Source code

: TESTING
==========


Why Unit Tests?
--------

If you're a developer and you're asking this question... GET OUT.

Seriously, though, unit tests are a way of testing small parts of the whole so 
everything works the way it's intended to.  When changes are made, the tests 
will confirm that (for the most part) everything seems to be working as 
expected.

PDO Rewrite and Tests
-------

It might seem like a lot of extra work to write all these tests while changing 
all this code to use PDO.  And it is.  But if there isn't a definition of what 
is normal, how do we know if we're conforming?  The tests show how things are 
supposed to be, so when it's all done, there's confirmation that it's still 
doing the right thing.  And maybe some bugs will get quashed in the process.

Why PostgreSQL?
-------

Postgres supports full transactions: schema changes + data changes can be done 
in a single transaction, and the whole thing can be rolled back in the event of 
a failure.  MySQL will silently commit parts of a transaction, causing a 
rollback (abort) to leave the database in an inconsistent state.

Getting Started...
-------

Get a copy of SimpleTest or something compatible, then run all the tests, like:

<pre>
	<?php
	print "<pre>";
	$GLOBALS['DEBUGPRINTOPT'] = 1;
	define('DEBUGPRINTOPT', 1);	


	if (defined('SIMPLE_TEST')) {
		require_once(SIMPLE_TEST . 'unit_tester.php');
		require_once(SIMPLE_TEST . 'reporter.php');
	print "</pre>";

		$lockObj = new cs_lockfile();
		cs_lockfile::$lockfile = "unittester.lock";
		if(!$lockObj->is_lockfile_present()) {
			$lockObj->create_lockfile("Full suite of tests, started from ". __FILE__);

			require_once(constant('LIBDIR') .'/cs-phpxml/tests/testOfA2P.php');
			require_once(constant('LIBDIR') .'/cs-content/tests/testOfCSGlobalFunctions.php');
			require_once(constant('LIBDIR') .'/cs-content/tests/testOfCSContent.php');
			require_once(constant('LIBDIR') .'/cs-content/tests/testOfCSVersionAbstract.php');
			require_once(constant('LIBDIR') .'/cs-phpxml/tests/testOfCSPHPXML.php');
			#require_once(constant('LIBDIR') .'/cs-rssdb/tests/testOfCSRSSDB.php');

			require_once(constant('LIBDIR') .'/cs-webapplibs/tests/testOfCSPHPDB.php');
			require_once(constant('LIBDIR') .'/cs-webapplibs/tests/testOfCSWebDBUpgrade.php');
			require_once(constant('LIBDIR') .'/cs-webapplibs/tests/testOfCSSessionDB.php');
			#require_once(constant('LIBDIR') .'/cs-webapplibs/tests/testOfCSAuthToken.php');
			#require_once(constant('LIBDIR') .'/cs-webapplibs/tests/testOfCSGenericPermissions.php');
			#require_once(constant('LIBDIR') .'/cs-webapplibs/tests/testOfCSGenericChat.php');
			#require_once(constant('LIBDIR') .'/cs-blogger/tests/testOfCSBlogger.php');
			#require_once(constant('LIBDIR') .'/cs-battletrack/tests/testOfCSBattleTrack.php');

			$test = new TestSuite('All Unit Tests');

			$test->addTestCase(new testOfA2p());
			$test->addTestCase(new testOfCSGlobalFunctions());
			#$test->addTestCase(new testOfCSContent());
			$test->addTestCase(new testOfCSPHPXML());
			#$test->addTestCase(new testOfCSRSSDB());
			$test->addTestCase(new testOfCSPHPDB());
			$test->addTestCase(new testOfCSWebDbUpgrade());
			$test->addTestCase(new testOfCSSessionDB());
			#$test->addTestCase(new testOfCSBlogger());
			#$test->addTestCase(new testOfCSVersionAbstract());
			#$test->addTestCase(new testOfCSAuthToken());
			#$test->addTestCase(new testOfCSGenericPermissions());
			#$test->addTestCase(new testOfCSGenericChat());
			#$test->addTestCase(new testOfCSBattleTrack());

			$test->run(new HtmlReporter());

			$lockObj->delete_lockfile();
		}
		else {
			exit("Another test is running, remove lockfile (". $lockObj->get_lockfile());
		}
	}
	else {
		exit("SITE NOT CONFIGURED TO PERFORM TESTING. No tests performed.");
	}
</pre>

__________________________________________________

## TO DO
All of the entries above are to be printed again exactly.

## EXERCISE ANSWER
Source code

: TESTING
==========


Why Unit Tests?
--------

If you're a developer and you're asking this question... GET OUT.

Seriously, though, unit tests are a way of testing small parts of the whole so 
everything works the way it's intended to.  When changes are made, the tests 
will confirm that (for the most part) everything seems to be working as 
expected.

PDO Rewrite and Tests
-------

It might seem like a lot of extra work to write all these tests while changing 
all this code to use PDO.  And it is.  But if there isn't a definition of what 
is normal, how do we know if we're conforming?  The tests show how things are 
supposed to be, so when it's all done, there's confirmation that it's still 
doing the right thing.  And maybe some bugs will get quashed in the process.

Why PostgreSQL?
-------

Postgres supports full transactions: schema changes + data changes can be done 
in a single transaction, and the whole thing can be rolled back in the event of 
a failure.  MySQL will silently commit parts of a transaction, causing a 
rollback (abort) to leave the database in an inconsistent state.

Getting Started...
-------

Get a copy of SimpleTest or something compatible, then run all the tests, like:

<pre>
	<?php
	print "<pre>";
	$GLOBALS['DEBUGPRINTOPT'] = 1;
	define('DEBUGPRINTOPT', 1);	


	if (defined('SIMPLE_TEST')) {
		require_once(SIMPLE_TEST . 'unit_tester.php');
		require_once(SIMPLE_TEST . 'reporter.php');
	print "</pre>";

		$lockObj = new cs_lockfile();
		cs_lockfile::$lockfile = "unittester.lock";
		if(!$lockObj->is_lockfile_present()) {
			$lockObj->create_lockfile("Full suite of tests, started from ". __FILE__);

			require_once(constant('LIBDIR') .'/cs-phpxml/tests/testOfA2P.php');
			require_once(constant('LIBDIR') .'/cs-content/tests/testOfCSGlobalFunctions.php');
			require_once(constant('LIBDIR') .'/cs-content/tests/testOfCSContent.php');
			require_once(constant('LIBDIR') .'/cs-content/tests/testOfCSVersionAbstract.php');
			require_once(constant('LIBDIR') .'/cs-phpxml/tests/testOfCSPHPXML.php');
			#require_once(constant('LIBDIR') .'/cs-rssdb/tests/testOfCSRSSDB.php');

			require_once(constant('LIBDIR') .'/cs-webapplibs/tests/testOfCSPHPDB.php');
			require_once(constant('LIBDIR') .'/cs-webapplibs/tests/testOfCSWebDBUpgrade.php');
			require_once(constant('LIBDIR') .'/cs-webapplibs/tests/testOfCSSessionDB.php');
			#require_once(constant('LIBDIR') .'/cs-webapplibs/tests/testOfCSAuthToken.php');
			#require_once(constant('LIBDIR') .'/cs-webapplibs/tests/testOfCSGenericPermissions.php');
			#require_once(constant('LIBDIR') .'/cs-webapplibs/tests/testOfCSGenericChat.php');
			#require_once(constant('LIBDIR') .'/cs-blogger/tests/testOfCSBlogger.php');
			#require_once(constant('LIBDIR') .'/cs-battletrack/tests/testOfCSBattleTrack.php');

			$test = new TestSuite('All Unit Tests');

			$test->addTestCase(new testOfA2p());
			$test->addTestCase(new testOfCSGlobalFunctions());
			#$test->addTestCase(new testOfCSContent());
			$test->addTestCase(new testOfCSPHPXML());
			#$test->addTestCase(new testOfCSRSSDB());
			$test->addTestCase(new testOfCSPHPDB());
			$test->addTestCase(new testOfCSWebDbUpgrade());
			$test->addTestCase(new testOfCSSessionDB());
			#$test->addTestCase(new testOfCSBlogger());
			#$test->addTestCase(new testOfCSVersionAbstract());
			#$test->addTestCase(new testOfCSAuthToken());
			#$test->addTestCase(new testOfCSGenericPermissions());
			#$test->addTestCase(new testOfCSGenericChat());
			#$test->addTestCase(new testOfCSBattleTrack());

			$test->run(new HtmlReporter());

			$lockObj->delete_lockfile();
		}
		else {
			exit("Another test is running, remove lockfile (". $lockObj->get_lockfile());
		}
	}
	else {
		exit("SITE NOT CONFIGURED TO PERFORM TESTING. No tests performed.");
	}
</pre>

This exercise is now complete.